The assistance program is part of OCD’s Comprehensive Resiliency Program, which was developed to provide non-structural recovery – creation of legislation, policies, knowledge and public commitment – to some of the state’s most at-risk communities to avoid future disaster situations. The program is currently funding a series of 29 local resiliency projects throughout the state

Jeff Carney, director of the LSU Coastal Sustainability Studio, said that the program will assist the smallest and most underserved communities to access planning efforts locally, while also presenting a clear vision for resiliency planning in Louisiana to the rest of the state and the nation.

Through the resiliency program, funds were made available to local governments and non-profit entities in parishes impacted by hurricanes Gustav and Ike through a competitive application process. Of the 64 communities that applied for the program, 29 projects were awarded grants in June 2010, totaling more than $9 million.

Carney said he believes CSS’ involvement with the resiliency assistance program will not only benefit those directly impacted by resiliency issues, but will also have an effect on current coastal research and assistance efforts at LSU.
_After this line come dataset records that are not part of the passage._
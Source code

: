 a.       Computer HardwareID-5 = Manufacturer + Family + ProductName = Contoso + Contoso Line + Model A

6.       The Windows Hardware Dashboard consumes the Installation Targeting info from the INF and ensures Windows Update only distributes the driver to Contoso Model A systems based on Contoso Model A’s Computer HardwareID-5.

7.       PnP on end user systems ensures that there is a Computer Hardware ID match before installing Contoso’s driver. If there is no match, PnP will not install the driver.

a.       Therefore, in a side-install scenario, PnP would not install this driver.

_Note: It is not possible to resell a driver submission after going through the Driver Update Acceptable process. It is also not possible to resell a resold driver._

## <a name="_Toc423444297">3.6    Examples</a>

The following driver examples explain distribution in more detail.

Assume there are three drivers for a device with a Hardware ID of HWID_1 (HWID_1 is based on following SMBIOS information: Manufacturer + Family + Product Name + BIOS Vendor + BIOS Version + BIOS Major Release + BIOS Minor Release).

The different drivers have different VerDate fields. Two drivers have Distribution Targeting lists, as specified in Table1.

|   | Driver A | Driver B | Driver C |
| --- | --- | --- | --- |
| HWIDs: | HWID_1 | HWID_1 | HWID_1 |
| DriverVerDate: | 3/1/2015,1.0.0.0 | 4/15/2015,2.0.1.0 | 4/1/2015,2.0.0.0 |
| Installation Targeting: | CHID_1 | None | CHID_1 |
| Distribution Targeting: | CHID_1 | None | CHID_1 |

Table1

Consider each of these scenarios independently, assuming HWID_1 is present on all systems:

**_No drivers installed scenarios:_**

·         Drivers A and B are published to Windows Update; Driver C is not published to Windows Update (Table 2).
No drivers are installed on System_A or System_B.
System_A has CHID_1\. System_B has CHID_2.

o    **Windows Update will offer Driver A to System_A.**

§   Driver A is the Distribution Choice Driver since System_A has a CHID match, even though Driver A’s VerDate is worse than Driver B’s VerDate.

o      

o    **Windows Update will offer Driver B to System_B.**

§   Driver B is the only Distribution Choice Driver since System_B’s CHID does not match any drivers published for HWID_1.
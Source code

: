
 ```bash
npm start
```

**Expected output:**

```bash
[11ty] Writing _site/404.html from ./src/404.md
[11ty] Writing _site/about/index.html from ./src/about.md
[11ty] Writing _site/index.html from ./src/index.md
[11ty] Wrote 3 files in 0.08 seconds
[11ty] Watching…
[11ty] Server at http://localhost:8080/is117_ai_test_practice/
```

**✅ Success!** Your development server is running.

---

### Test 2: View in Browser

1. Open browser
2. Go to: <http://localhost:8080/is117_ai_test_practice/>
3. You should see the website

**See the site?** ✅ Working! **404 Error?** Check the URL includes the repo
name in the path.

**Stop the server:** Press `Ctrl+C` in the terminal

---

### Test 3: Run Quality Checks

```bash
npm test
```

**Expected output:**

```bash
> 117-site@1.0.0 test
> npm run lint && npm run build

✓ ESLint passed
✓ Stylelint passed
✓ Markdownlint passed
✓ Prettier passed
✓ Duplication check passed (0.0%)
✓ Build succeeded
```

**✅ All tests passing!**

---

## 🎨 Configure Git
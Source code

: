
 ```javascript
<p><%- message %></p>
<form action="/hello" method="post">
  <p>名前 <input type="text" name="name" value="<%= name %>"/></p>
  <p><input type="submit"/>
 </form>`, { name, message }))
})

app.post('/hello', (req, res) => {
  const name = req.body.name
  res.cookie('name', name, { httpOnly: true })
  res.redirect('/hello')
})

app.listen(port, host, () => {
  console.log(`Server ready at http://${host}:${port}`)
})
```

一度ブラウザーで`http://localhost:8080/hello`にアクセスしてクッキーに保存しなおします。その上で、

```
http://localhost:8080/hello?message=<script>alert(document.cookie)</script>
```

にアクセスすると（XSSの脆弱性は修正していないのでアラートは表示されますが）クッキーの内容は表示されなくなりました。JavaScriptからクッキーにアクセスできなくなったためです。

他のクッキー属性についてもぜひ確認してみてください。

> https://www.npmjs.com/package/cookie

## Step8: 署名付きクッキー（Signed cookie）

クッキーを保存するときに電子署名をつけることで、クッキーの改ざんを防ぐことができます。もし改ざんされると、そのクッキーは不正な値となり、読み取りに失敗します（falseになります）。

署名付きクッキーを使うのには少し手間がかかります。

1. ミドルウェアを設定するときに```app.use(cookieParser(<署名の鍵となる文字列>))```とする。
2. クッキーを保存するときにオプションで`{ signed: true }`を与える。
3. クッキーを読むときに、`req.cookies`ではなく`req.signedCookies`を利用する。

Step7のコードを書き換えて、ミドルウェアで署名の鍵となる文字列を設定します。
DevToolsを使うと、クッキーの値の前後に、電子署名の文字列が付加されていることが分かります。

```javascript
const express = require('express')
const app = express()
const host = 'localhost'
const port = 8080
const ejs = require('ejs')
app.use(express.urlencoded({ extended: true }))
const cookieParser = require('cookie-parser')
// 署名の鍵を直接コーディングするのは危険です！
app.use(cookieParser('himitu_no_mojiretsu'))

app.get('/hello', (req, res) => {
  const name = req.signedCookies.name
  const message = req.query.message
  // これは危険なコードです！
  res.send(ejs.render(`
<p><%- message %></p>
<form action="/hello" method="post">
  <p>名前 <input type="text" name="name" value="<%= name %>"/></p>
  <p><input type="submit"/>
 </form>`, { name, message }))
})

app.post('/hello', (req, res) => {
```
“For us, it’s a great scale of work to undertake and a great opportunity to increase our engagement with communities across Louisiana dealing with these issues,” he said. “For LSU, it’s a good step as well. There’s a lot of work being done here to address resiliency issues, but much of it is specifically targeted to one particular discipline or audience. A lot of things are being done that are disconnected from one another. We see this project as a means to unite many of those efforts and shed some light on the great work happening at LSU and the College of Art & Design.”